#### [Exercise data]
____
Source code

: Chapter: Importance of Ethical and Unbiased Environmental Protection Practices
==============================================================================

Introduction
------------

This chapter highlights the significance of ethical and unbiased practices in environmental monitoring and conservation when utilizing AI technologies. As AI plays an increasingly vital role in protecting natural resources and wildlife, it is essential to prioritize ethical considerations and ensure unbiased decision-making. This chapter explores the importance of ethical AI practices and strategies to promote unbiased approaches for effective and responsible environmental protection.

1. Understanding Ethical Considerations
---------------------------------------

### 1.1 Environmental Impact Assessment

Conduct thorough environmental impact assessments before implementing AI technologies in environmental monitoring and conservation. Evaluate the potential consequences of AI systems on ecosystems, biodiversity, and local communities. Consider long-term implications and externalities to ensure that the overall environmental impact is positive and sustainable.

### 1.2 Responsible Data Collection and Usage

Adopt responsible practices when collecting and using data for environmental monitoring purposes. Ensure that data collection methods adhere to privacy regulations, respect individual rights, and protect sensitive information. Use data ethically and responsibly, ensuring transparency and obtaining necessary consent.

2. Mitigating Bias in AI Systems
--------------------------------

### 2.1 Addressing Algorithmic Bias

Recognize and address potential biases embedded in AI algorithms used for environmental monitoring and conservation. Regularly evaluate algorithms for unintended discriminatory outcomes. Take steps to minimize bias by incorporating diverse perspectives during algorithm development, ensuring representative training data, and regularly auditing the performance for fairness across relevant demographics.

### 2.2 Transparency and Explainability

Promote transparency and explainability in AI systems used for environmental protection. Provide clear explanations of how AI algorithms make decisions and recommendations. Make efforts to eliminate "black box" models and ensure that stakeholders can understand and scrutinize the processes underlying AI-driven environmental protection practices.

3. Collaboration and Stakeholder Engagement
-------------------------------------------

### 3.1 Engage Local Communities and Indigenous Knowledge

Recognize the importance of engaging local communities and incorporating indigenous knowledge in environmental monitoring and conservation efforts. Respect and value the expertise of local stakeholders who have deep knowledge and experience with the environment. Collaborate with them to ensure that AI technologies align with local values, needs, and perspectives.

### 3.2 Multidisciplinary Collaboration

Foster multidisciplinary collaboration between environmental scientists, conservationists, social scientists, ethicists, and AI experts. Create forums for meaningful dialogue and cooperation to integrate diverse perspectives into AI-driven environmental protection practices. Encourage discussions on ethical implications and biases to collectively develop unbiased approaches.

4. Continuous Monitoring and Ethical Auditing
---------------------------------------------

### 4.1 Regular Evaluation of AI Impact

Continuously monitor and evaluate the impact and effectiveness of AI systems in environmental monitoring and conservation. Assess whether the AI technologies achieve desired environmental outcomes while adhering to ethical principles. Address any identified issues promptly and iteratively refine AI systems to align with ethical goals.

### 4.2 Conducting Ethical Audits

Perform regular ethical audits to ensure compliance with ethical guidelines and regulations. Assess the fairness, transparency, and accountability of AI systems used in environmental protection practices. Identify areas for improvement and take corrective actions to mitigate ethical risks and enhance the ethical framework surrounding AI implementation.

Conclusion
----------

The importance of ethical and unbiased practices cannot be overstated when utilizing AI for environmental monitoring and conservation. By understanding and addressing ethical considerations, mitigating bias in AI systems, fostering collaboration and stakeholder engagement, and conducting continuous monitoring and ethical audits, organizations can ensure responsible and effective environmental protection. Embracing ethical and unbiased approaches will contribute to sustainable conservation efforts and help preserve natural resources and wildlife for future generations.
____
#### [Task prompt]
The entries are to be retyped in full, with no alteration.

#### [Exercise output]
Source code

: Chapter: Importance of Ethical and Unbiased Environmental Protection Practices
==============================================================================

Introduction
------------

This chapter highlights the significance of ethical and unbiased practices in environmental monitoring and conservation when utilizing AI technologies. As AI plays an increasingly vital role in protecting natural resources and wildlife, it is essential to prioritize ethical considerations and ensure unbiased decision-making. This chapter explores the importance of ethical AI practices and strategies to promote unbiased approaches for effective and responsible environmental protection.

1. Understanding Ethical Considerations
---------------------------------------

### 1.1 Environmental Impact Assessment

Conduct thorough environmental impact assessments before implementing AI technologies in environmental monitoring and conservation. Evaluate the potential consequences of AI systems on ecosystems, biodiversity, and local communities. Consider long-term implications and externalities to ensure that the overall environmental impact is positive and sustainable.

### 1.2 Responsible Data Collection and Usage

Adopt responsible practices when collecting and using data for environmental monitoring purposes. Ensure that data collection methods adhere to privacy regulations, respect individual rights, and protect sensitive information. Use data ethically and responsibly, ensuring transparency and obtaining necessary consent.

2. Mitigating Bias in AI Systems
--------------------------------

### 2.1 Addressing Algorithmic Bias

Recognize and address potential biases embedded in AI algorithms used for environmental monitoring and conservation. Regularly evaluate algorithms for unintended discriminatory outcomes. Take steps to minimize bias by incorporating diverse perspectives during algorithm development, ensuring representative training data, and regularly auditing the performance for fairness across relevant demographics.

### 2.2 Transparency and Explainability

Promote transparency and explainability in AI systems used for environmental protection. Provide clear explanations of how AI algorithms make decisions and recommendations. Make efforts to eliminate "black box" models and ensure that stakeholders can understand and scrutinize the processes underlying AI-driven environmental protection practices.

3. Collaboration and Stakeholder Engagement
-------------------------------------------

### 3.1 Engage Local Communities and Indigenous Knowledge

Recognize the importance of engaging local communities and incorporating indigenous knowledge in environmental monitoring and conservation efforts. Respect and value the expertise of local stakeholders who have deep knowledge and experience with the environment. Collaborate with them to ensure that AI technologies align with local values, needs, and perspectives.

### 3.2 Multidisciplinary Collaboration

Foster multidisciplinary collaboration between environmental scientists, conservationists, social scientists, ethicists, and AI experts. Create forums for meaningful dialogue and cooperation to integrate diverse perspectives into AI-driven environmental protection practices. Encourage discussions on ethical implications and biases to collectively develop unbiased approaches.

4. Continuous Monitoring and Ethical Auditing
---------------------------------------------

### 4.1 Regular Evaluation of AI Impact

Continuously monitor and evaluate the impact and effectiveness of AI systems in environmental monitoring and conservation. Assess whether the AI technologies achieve desired environmental outcomes while adhering to ethical principles. Address any identified issues promptly and iteratively refine AI systems to align with ethical goals.

### 4.2 Conducting Ethical Audits

Perform regular ethical audits to ensure compliance with ethical guidelines and regulations. Assess the fairness, transparency, and accountability of AI systems used in environmental protection practices. Identify areas for improvement and take corrective actions to mitigate ethical risks and enhance the ethical framework surrounding AI implementation.

Conclusion
----------

The importance of ethical and unbiased practices cannot be overstated when utilizing AI for environmental monitoring and conservation. By understanding and addressing ethical considerations, mitigating bias in AI systems, fostering collaboration and stakeholder engagement, and conducting continuous monitoring and ethical audits, organizations can ensure responsible and effective environmental protection. Embracing ethical and unbiased approaches will contribute to sustainable conservation efforts and help preserve natural resources and wildlife for future generations.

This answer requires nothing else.